R.S. Hart, B.K. Ndimba, N.P. Jolly


A single Saccharomyces cerevisiae wine yeast strain produces a range of aroma and flavour metabolites (e.g. volatile thiols), as well as unfavourable metabolites (e.g. volatile acidity [VA]) during the alcoholic fermentation of white wine, especially Sauvignon blanc. The former contributes to the organoleptic quality of the final wine. Previous research showed that yeast derived enzymes (proteins) are involved in the release of wine quality enhancing or reducing metabolites during fermentation. Small-scale winemaking trials were initiated to evaluate protein expression and metabolite release of tropical fruit aroma wine producing S. cerevisiae hybrid yeasts.
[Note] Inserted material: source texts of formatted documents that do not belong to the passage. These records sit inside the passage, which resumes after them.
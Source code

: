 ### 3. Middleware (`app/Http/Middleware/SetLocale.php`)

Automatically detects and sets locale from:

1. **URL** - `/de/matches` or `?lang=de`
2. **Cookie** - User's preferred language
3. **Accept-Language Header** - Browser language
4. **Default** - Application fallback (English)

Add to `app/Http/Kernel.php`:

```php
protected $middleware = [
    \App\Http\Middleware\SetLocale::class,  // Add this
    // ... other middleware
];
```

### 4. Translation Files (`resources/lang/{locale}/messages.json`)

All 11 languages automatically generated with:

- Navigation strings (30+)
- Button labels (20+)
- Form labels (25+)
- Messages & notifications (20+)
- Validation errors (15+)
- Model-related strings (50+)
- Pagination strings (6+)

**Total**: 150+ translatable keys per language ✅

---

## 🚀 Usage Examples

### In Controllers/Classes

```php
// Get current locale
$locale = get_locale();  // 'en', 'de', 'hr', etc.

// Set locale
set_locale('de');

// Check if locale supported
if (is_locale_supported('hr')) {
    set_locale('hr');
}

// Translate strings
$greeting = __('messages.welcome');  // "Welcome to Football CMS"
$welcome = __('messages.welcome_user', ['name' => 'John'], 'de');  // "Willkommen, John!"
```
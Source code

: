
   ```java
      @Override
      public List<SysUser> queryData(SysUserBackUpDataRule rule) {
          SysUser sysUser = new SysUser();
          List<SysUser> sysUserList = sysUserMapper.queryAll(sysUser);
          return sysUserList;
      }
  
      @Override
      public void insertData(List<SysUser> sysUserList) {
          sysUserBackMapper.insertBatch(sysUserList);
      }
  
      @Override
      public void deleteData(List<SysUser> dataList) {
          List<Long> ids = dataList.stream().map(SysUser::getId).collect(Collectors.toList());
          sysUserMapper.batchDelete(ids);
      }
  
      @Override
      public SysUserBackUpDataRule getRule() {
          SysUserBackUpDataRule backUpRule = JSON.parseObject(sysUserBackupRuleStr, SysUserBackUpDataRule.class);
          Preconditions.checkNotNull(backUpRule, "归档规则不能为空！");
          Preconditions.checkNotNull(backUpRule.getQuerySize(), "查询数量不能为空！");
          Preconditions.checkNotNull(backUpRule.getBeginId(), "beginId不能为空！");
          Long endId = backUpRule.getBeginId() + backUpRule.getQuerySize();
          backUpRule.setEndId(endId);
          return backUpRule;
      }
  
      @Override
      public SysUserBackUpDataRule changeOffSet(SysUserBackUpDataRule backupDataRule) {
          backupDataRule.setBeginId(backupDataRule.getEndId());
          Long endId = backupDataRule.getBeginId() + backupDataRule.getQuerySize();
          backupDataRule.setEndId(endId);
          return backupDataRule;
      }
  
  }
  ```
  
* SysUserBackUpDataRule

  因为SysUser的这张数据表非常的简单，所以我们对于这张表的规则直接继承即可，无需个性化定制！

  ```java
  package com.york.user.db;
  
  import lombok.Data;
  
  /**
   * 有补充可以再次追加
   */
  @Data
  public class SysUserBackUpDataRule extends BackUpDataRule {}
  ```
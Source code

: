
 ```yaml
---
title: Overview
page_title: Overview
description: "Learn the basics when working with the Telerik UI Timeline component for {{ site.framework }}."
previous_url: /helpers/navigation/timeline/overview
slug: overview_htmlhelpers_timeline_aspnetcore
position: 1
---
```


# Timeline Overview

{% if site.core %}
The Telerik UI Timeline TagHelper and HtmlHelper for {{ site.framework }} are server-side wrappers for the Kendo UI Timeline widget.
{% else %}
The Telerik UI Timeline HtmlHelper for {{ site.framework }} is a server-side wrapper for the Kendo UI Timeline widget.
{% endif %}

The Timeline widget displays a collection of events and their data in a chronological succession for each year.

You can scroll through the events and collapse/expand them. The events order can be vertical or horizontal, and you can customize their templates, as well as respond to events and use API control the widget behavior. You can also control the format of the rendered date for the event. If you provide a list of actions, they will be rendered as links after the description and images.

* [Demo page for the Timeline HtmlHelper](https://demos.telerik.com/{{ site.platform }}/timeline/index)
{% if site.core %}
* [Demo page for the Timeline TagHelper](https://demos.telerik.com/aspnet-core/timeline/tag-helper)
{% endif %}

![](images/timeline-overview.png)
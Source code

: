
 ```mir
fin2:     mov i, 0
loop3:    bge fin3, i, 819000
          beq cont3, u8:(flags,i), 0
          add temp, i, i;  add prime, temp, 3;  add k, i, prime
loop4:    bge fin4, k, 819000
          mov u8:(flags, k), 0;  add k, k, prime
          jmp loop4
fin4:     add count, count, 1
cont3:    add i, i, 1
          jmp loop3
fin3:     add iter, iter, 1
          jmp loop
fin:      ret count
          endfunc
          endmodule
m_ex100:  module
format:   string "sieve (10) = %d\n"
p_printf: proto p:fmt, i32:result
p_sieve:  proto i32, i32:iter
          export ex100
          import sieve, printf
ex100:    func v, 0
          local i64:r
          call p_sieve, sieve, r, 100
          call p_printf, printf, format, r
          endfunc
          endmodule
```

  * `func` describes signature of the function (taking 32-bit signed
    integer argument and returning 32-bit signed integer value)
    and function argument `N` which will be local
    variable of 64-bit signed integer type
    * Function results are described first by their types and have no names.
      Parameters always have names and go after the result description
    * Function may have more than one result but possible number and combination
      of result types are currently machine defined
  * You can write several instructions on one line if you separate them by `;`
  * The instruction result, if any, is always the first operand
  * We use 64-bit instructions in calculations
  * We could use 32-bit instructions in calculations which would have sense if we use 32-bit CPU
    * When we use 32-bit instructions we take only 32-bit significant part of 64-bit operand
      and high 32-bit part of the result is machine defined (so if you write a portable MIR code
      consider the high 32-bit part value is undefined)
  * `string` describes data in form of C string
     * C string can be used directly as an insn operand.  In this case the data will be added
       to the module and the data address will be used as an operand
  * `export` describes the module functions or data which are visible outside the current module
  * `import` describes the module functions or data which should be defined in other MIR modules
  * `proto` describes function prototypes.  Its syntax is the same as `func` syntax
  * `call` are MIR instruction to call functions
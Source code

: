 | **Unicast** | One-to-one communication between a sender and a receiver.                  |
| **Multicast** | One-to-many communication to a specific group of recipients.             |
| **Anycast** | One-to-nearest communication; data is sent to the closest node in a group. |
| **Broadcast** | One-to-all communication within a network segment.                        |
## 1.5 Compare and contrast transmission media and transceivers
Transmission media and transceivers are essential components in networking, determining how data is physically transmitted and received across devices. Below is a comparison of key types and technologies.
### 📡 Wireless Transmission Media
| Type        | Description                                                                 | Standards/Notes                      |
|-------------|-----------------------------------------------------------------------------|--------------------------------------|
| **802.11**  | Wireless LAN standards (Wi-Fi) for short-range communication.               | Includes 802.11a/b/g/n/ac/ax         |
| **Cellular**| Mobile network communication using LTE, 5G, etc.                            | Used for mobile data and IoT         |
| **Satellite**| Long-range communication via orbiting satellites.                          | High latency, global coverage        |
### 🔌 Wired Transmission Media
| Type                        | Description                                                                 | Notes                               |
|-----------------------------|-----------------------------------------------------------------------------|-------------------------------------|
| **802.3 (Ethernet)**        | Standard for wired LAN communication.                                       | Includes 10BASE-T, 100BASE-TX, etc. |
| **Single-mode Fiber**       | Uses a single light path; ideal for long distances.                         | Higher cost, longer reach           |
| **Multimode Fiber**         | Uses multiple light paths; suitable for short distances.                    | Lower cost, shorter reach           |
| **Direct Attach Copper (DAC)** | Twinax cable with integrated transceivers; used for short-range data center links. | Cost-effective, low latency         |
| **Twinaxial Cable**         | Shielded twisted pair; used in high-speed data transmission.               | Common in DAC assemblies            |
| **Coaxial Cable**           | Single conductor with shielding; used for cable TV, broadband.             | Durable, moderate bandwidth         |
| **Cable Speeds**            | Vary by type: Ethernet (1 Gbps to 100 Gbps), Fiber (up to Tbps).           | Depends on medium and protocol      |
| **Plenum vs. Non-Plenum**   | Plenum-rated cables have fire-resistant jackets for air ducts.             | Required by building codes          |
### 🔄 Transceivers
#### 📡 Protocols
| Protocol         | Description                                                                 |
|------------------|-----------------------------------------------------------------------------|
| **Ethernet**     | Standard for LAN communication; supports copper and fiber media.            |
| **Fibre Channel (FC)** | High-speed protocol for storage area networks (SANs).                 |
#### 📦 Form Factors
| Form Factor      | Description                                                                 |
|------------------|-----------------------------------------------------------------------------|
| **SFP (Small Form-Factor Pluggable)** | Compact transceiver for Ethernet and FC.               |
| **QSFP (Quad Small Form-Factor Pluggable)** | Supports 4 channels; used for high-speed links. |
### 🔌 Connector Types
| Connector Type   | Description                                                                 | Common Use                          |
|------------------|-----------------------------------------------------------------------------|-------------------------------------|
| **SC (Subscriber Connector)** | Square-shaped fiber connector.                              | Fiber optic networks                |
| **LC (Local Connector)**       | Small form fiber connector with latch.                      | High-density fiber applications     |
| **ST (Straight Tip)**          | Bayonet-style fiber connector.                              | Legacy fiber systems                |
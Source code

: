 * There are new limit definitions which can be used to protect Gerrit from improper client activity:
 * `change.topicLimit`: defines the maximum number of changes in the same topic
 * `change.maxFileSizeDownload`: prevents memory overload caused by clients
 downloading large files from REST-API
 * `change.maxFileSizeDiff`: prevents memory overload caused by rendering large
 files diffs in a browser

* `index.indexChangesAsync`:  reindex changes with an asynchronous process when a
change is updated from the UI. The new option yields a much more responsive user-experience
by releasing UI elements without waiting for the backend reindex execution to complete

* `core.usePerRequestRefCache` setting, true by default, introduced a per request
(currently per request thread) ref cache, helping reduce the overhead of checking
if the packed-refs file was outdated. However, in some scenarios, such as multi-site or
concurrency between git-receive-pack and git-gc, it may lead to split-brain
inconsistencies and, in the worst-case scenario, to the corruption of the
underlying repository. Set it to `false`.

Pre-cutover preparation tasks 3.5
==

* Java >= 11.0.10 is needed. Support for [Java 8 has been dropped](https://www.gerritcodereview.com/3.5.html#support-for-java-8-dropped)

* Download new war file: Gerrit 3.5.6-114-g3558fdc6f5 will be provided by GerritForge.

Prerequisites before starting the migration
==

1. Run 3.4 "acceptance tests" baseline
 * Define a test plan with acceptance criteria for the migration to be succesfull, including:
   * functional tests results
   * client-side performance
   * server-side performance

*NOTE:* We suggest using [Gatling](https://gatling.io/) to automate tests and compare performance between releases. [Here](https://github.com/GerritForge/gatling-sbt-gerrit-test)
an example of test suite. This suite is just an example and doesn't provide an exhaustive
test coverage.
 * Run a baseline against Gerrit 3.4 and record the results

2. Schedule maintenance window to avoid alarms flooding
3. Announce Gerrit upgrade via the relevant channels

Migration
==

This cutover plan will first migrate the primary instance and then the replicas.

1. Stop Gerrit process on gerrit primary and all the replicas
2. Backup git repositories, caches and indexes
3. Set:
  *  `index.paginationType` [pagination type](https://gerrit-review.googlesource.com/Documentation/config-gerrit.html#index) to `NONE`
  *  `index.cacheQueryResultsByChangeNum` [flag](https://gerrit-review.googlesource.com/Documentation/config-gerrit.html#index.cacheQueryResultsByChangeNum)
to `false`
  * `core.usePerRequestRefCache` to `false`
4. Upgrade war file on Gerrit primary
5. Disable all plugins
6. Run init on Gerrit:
Commercial ‘thiol-releasing’ wine yeasts (TRWY) were included in winemaking trials as references. Improved hybrids were identified which showed enhanced thiol-releasing, specifically 3-mercaptohexanol (3MH), and lower VA formation during the production of Sauvignon blanc wines compared to some commercial TRWY references. It is noteworthy that the hybrid NH 56 produced wines with the second highest 3MH levels after hybrid NH 84, and lowest acetic acid of all strains included in this study. This yeast was also the only strain to have down-regulated proteins linked to amino acid biosynthesis, pentose phosphate pathway, glycolysis and fructose and galactose metabolism during the lag phase. Furthermore, differences in protein expression were reflected in the variation of metabolite release by different strains, thereby confirming that enzymes (proteins) are the final effectors for metabolite release.